March 17, 2006

U.S. Lawyer in Terror Case Is Put on Leave


WASHINGTON, March 16 —The government lawyer whose improper coaching of witnesses and other actions have jeopardized the death penalty case against Zacarias Moussaoui has been forced to take a leave from the Transportation Security Administration, a department spokeswoman said Thursday.

The actions of the lawyer, Carla J. Martin may have wrecked the Justice Department's efforts to execute Mr. Moussaoui, the only person charged in a United States courtroom with responsibility for the deaths from the attacks of Sept. 11, 2001. She has not yet offered an explanation for her behavior, disclosed over the last few days, but her lawyer, in a statement Thursday, said, "Ms. Martin has now been vilified by assertions from the prosecution and assorted media pundits."

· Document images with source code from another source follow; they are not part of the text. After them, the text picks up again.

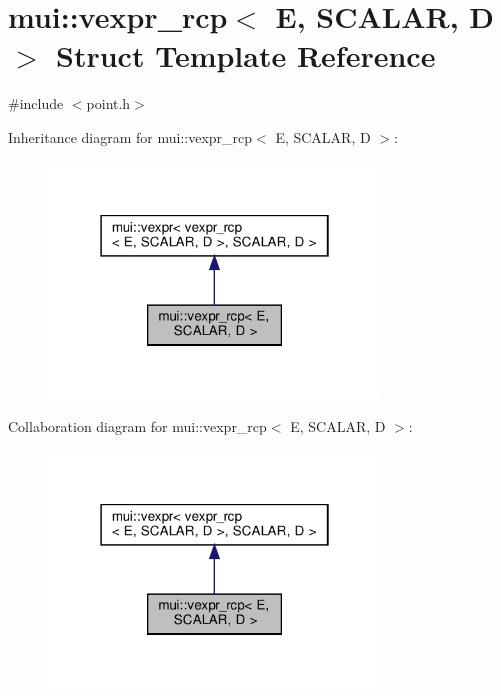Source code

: \hypertarget{structmui_1_1vexpr__rcp}{}\section{mui\+:\+:vexpr\+\_\+rcp$<$ E, S\+C\+A\+L\+AR, D $>$ Struct Template Reference}
\label{structmui_1_1vexpr__rcp}


{\ttfamily \#include $<$point.\+h$>$}



Inheritance diagram for mui\+:\+:vexpr\+\_\+rcp$<$ E, S\+C\+A\+L\+AR, D $>$\+:
\nopagebreak
\begin{figure}[H]
\begin{center}
\leavevmode
\includegraphics[width=250pt]{structmui_1_1vexpr__rcp__inherit__graph}
\end{center}
\end{figure}


Collaboration diagram for mui\+:\+:vexpr\+\_\+rcp$<$ E, S\+C\+A\+L\+AR, D $>$\+:
\nopagebreak
\begin{figure}[H]
\begin{center}
\leavevmode
\includegraphics[width=250pt]{structmui_1_1vexpr__rcp__coll__graph}
\end{center}
\end{figure}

Her lawyer, Roscoe C. Howard Jr., said Ms. Martin was preparing a response.

"When her opportunity comes," Mr. Howard said, "her response will show a very different, full picture of her intentions, her conduct and her tireless dedication to a full trial."

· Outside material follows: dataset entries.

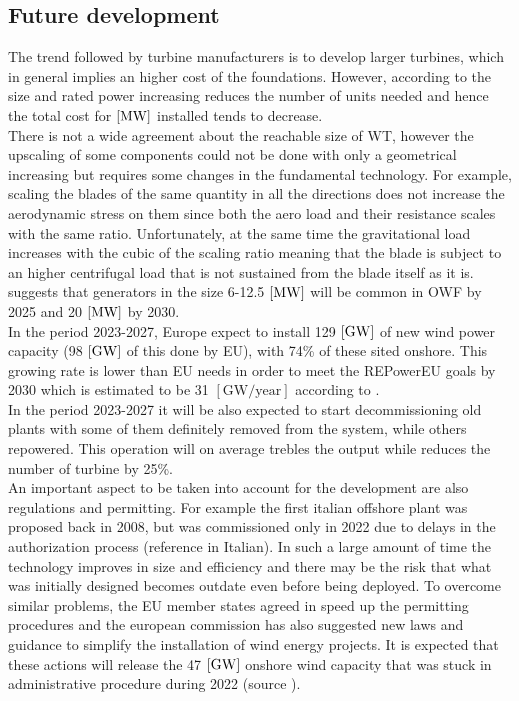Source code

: \subsection{Future development}
The trend followed by turbine manufacturers is to develop larger turbines, which in general implies an higher cost of the foundations. However, according to \cite{current_staus_and_future_trends_of_offshore_wind_power_in_europe} the size and rated power increasing reduces the number of units needed and hence the total cost for $\left[\si{\mega\watt}\right]$ installed tends to decrease.\\
There is not a wide agreement about the reachable size of WT, however the upscaling of some components could not be done with only a geometrical increasing but requires some changes in the fundamental technology. For example, scaling the blades of the same quantity in all the directions does not increase the aerodynamic stress on them since both the aero load and their resistance scales with the same ratio. Unfortunately, at the same time the gravitational load increases with the cubic of the scaling ratio meaning that the blade is subject to an higher centrifugal load that is not sustained from the blade itself as it is. \\
\cite{current_staus_and_future_trends_of_offshore_wind_power_in_europe} suggests that generators in the size 6-12.5 $\left[\si{\mega\watt}\right]$ will be common in OWF by 2025 and 20 $\left[\si{\mega\watt}\right]$ by 2030.\\
In the period 2023-2027, Europe expect to install 129 $\left[\si{\giga\watt}\right]$ of new wind power capacity (98 $\left[\si{\giga\watt}\right]$ of this done by EU), with 74\% of these sited onshore. This growing rate is lower than EU needs in order to meet the REPowerEU goals by 2030 which is estimated to be 31 $\left[\text{GW/year}\right]$ according to \cite{wind_europe_data_2022}. \\
In the period 2023-2027 it will be also expected to start decommissioning old plants with some of them definitely removed from the system, while others repowered. This operation will on average trebles the output while reduces the number of turbine by 25\%. \\
An important aspect to be taken into account for the development are also regulations and permitting. For example the first italian offshore plant was proposed back in 2008, but was commissioned only in 2022 due to delays in the authorization process \cite{il_post} (reference in Italian). In such a large amount of time the technology improves in size and efficiency and there may be the risk that what was initially designed becomes outdate even before being deployed. To overcome similar problems, the EU member states agreed in speed up the permitting procedures and the european commission has also suggested new laws and guidance to simplify the installation of wind energy projects. It is expected that these actions will release the 47 $\left[\si{\giga\watt}\right]$ onshore wind capacity that was stuck in administrative procedure during 2022 (source \cite{wind_europe_data_2022}).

The disclosure Monday that Ms. Martin had sent trial transcripts and e-mail messages to seven government aviation officials listed as witnesses with suggestions as to how they should testify threw the Moussaoui trial into confusion.

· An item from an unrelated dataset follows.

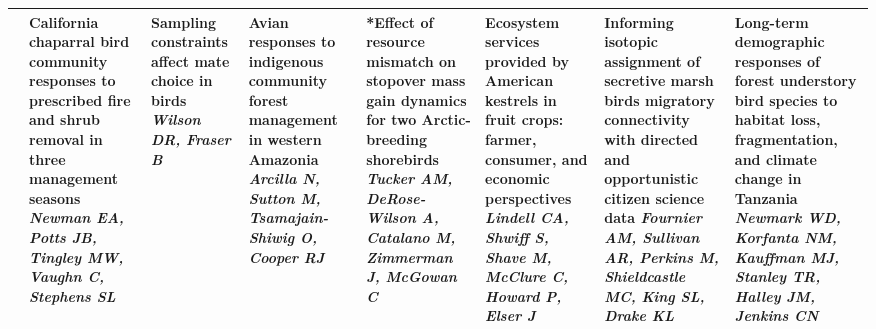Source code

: \begin{tabular}{|x{0.85cm}|x{2.85cm}|x{2.85cm}|x{2.85cm}|x{2.85cm}|a{2.85cm}|a{2.85cm}|a{2.85cm}|}
&California chaparral bird community responses to prescribed fire and shrub removal in three management seasons \newline \newline \textit{Newman EA, Potts JB, Tingley MW, Vaughn C, Stephens SL} & Sampling constraints affect mate choice in birds \newline \newline \textit{Wilson DR, Fraser B} & Avian responses to indigenous community forest management in western Amazonia \newline \newline \textit{Arcilla N, Sutton M, Tsamajain-Shiwig O, Cooper RJ} & *Effect of resource mismatch on stopover mass gain dynamics for two Arctic-breeding shorebirds \newline \newline \textit{Tucker AM, DeRose-Wilson A, Catalano M, Zimmerman J, McGowan C} & Ecosystem services provided by American kestrels in fruit crops: farmer, consumer, and economic perspectives \newline \newline \textit{Lindell CA, Shwiff S, Shave M, McClure C, Howard P, Elser J} & Informing isotopic assignment of secretive marsh birds migratory connectivity with directed and opportunistic citizen science data \newline \newline \textit{Fournier AM, Sullivan AR, Perkins M, Shieldcastle MC, King SL, Drake KL} & Long-term demographic responses of forest understory bird species to habitat loss, fragmentation, and climate change in Tanzania \newline \newline \textit{Newmark WD, Korfanta NM, Kauffman MJ, Stanley TR, Halley JM, Jenkins CN}\\
\hline

\end{tabular}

Judge Leonie M. Brinkema called it the worst case of a lawyer tampering with witnesses she had experienced on the bench. Judge Brinkema also said Ms. Martin had not told the truth when she told prosecutors that some of the government officials had refused to talk to Mr. Moussaoui's court-appointed lawyers.

The judge ruled Tuesday that the government would not be permitted to call any of the witnesses who might have been tainted by Ms. Martin's conduct.

Her ruling dealt a potentially crippling blow to the government's efforts to execute Mr. Moussaoui. Even though he was in jail at the time of the Sept. 11 attacks, prosecutors have argued that he bears responsibility for the deaths that day because he lied to investigators who arrested him three weeks earlier.

Judge Brinkema recessed the trial until Monday, and the prosecution has asked her to reconsider her ruling, saying the sanction was excessive.

In a response Thursday, Mr. Moussaoui's lawyers reminded Judge Brinkema that courts were obliged to be especially sensitive to problems that might deny a fair trial to someone facing a death penalty.

Because Mr. Moussaoui has pleaded guilty to conspiracy charges in connection with the Sept. 11 attacks, the sole question is whether he will be executed or imprisoned for life.